- **Supplied material**:
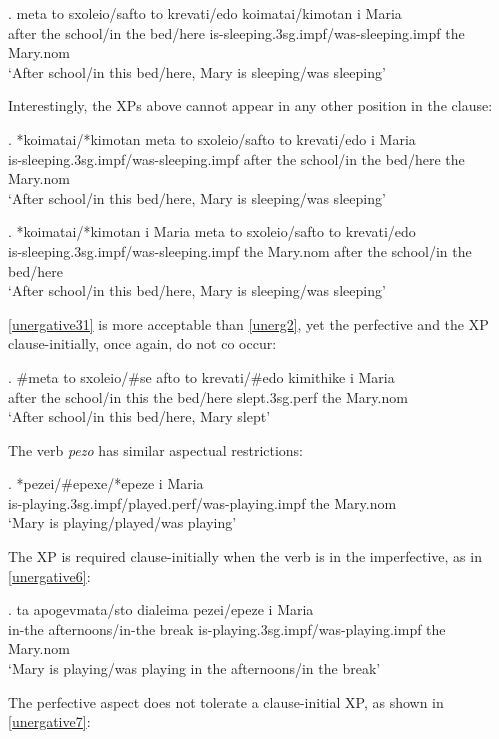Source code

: \documentclass[11pt]{article}
\begin{document}
\exg.
meta to sxoleio/safto to krevati/edo koimatai/kimotan i Maria\\
after the school/in the bed/here is-sleeping.3sg.impf/was-sleeping.impf the Mary.nom\label{unergative3}\\
`After school/in this bed/here, Mary is sleeping/was sleeping'

Interestingly, the XPs above cannot appear in any other position in the clause:

\exg.
*koimatai/*kimotan meta to sxoleio/safto to krevati/edo  i Maria\\
is-sleeping.3sg.impf/was-sleeping.impf after the school/in the bed/here the Mary.nom\label{unergative35}\\
`After school/in this bed/here, Mary is sleeping/was sleeping'

\exg.
*koimatai/*kimotan i Maria meta to sxoleio/safto to krevati/edo\\
is-sleeping.3sg.impf/was-sleeping.impf the Mary.nom after the school/in the bed/here \label{unergative36}\\
`After school/in this bed/here, Mary is sleeping/was sleeping'

\ref{unergative31} is more acceptable than \ref{unerg2}, yet the perfective and the XP clause-initially, once again, do not co occur:

\exg.
\#meta to sxoleio/\#se afto to krevati/\#edo kimithike i Maria\\
after the school/in this the bed/here slept.3sg.perf the Mary.nom\label{unergative31}\\
`After school/in this bed/here, Mary slept'

The verb \textit{pezo} has similar aspectual restrictions:

\exg.
*pezei/\#epexe/*epeze i Maria\\
is-playing.3sg.impf/played.perf/was-playing.impf the Mary.nom\label{unergative5}\\
`Mary is playing/played/was playing'

The XP is required clause-initially when the verb is in the imperfective, as in \ref{unergative6}:

\exg.
ta apogevmata/sto dialeima pezei/epeze i Maria\\
in-the afternoons/in-the break is-playing.3sg.impf/was-playing.impf the Mary.nom\label{unergative6}\\
`Mary is playing/was playing in the afternoons/in the break'

The perfective aspect does not tolerate a clause-initial XP, as shown in \ref{unergative7}:
\end{document}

- **Problem**:
Repeat the exact lines from the first line of the data through the line containing "kimithike i Maria\\". Nothing else, no pictures.

- **Task response**:
Source code

: \documentclass[11pt]{article}
\begin{document}
\exg.
meta to sxoleio/safto to krevati/edo koimatai/kimotan i Maria\\
after the school/in the bed/here is-sleeping.3sg.impf/was-sleeping.impf the Mary.nom\label{unergative3}\\
`After school/in this bed/here, Mary is sleeping/was sleeping'

Interestingly, the XPs above cannot appear in any other position in the clause:

\exg.
*koimatai/*kimotan meta to sxoleio/safto to krevati/edo  i Maria\\
is-sleeping.3sg.impf/was-sleeping.impf after the school/in the bed/here the Mary.nom\label{unergative35}\\
`After school/in this bed/here, Mary is sleeping/was sleeping'

\exg.
*koimatai/*kimotan i Maria meta to sxoleio/safto to krevati/edo\\
is-sleeping.3sg.impf/was-sleeping.impf the Mary.nom after the school/in the bed/here \label{unergative36}\\
`After school/in this bed/here, Mary is sleeping/was sleeping'

\ref{unergative31} is more acceptable than \ref{unerg2}, yet the perfective and the XP clause-initially, once again, do not co occur:

\exg.
\#meta to sxoleio/\#se afto to krevati/\#edo kimithike i Maria\\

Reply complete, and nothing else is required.